**Task description**
State the number of lines that hold "Collector" in the records below, with no other words.

_ _ _ _ _

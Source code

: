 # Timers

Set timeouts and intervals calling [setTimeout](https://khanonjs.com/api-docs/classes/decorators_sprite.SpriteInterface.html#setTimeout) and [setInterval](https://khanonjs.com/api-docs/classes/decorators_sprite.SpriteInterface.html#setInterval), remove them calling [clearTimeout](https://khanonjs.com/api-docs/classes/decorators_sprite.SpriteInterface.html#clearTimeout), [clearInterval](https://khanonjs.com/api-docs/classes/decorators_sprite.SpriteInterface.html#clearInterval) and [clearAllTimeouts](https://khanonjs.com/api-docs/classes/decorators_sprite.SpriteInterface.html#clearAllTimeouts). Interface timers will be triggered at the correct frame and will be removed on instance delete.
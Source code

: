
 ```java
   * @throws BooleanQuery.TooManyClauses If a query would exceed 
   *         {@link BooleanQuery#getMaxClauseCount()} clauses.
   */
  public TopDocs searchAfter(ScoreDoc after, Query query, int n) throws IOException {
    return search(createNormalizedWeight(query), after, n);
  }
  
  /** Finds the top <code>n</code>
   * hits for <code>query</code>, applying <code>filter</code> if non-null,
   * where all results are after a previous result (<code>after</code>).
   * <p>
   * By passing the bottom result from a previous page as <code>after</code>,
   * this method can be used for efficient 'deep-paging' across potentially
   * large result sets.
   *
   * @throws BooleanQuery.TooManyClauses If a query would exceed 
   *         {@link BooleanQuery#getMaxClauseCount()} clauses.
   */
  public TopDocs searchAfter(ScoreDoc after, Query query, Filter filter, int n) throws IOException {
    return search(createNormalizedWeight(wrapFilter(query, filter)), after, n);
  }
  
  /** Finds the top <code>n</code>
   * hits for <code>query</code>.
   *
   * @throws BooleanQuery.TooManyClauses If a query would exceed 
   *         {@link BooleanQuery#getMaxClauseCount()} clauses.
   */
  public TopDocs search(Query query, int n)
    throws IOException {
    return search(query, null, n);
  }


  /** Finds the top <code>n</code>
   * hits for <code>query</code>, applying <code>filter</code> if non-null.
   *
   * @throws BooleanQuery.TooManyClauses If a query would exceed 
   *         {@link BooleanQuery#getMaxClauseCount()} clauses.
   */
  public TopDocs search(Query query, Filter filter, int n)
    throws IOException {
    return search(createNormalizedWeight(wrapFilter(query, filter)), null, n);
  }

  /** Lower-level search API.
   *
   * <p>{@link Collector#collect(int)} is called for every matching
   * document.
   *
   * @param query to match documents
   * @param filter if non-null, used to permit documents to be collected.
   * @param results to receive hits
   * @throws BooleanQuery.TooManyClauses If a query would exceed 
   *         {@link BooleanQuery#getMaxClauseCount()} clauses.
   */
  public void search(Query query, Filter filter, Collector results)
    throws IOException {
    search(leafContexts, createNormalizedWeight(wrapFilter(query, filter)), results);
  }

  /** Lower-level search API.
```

_ _ _ _ _

**Result**
2